Summertime is here across the U.S. Schools are out for the summer and the weather is heating up. And with fewer COVID restrictions this year, we can expect to see more people traveling and taking road trips. With more cars on the road, it’s a good time to revisit some hot weather driving safety tips.
Even if you’re not planning a long trip this summer, keeping your vehicle ready for the hot weather is still important. Summertime driving can be very different from winter-weather driving.
Read on for our favorite hot weather driving safety tips as you prepare to hit the road this summer!
Enjoy the Summer With Our Hot Weather Driving Safety Tips
Follow these tips to get your vehicle summer-ready and enjoy the long days safely:
Schedule a vehicle tune-up.
If your vehicle needs any repairs or maintenance, now is the time. But even if nothing is overdue, it’s still a good idea to have your vehicle serviced by a professional at the start of the summer season. They can top off fluids you’ll need for road trips and add air to your tires that may have changed pressure with the changing air temperatures. And don’t forget about your windshield wipers — if you live in a cold winter climate, your wipers can get damaged from ice and freezing conditions. But summertime often brings heavy rainstorms so stay safe by replacing your wipers at the start of summer.
Double-check the A/C.
Before setting out on a long road trip, check that your air conditioning is in good working order. Losing your air conditioning on a hot day can be more than an inconvenience when the outside temperatures soar during the height of the day. Elderly people, infants, and those with certain health conditions are particularly vulnerable to the heat — and since summertime traffic jams are common in many parts of the country having good A/C is important.
Make sure your children still fit properly in their car seats.
If you have children, make sure they haven’t outgrown their car seats or booster seats before your summertime road trip. As your child ages and grows, they’ll transition from a rear-facing car seat to a front-facing one, then finally to a booster seat. And until they are 13 years old, kids are safer in the backseat. If you do have to purchase a new car seat, make sure you know how to install it properly.
Keep a summertime emergency kit in your vehicle.

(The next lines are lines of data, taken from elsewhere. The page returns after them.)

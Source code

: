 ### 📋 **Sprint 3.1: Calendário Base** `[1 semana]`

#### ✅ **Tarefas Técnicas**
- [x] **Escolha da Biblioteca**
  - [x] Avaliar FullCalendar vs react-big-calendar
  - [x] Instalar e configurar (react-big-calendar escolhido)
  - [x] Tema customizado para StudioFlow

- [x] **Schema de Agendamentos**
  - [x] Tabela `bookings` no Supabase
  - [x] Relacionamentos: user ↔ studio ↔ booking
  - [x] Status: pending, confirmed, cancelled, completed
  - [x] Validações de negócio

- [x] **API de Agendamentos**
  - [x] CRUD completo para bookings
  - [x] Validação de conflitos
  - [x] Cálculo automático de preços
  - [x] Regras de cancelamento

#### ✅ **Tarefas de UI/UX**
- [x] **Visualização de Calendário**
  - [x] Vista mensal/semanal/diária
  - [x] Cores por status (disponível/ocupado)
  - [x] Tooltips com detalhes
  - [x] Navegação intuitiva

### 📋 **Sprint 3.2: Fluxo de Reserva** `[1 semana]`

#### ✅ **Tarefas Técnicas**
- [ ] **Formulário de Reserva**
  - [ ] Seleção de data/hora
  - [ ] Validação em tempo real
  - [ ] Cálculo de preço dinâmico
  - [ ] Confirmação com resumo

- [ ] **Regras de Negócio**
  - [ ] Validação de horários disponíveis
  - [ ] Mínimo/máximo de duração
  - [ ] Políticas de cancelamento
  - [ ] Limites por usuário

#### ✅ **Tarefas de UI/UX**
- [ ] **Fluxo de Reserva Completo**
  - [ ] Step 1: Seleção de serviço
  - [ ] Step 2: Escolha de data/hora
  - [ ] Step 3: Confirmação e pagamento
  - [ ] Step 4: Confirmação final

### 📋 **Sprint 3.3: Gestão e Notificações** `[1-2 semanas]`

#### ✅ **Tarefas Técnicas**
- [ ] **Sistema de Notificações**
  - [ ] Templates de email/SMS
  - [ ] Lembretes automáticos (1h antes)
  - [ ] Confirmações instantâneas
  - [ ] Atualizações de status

You may already have a winter emergency kit you keep in your trunk during the colder months, and you can transition your emergency kit to a summer one with a few swaps. Remove the cold-weather items like your snow scraper and deicer to make room for some summer essentials. Consider keeping bottled water, a first aid kit, and extra windshield washer fluid on hand. Packets of electrolyte solutions store easily and mix with a bottle of water to help with dehydration. If you don’t already carry things like jumper cables, flares, and a flashlight those items are useful in any weather conditions. Finally, you can easily include an extra mobile phone charger or battery pack.
Don’t forget to keep your pet safe.
Are you planning to travel with your pet this summer? With some extra planning, your fur friend can stay safe in the car, too. While holding your dog on your lap while driving can be fun, it can also be a dangerous distraction. Securing Fido with a pet seatbelt, mesh divider, or other restraint made for dogs is a safer option. Bring plenty of extra water for your pup and a bowl you can set out for them. Take lots of breaks to let your pup stretch, drink, and be active. Avoid leaving your pup in the car as the temperatures can quickly become unsafe. And consider pet insurance to have added peace of mind during your travels.
Stay alert in heavier traffic.
There are more vehicles on the roads in the summertime and sometimes tempers flare along with the rising mercury. Keep yourself safe by practicing defensive driving — and consider taking a driving safety course to keep your skills fresh. Road rage incidents happen often and are dangerous to all the drivers on the road. Stay alert and practice safe, courteous driving at all times.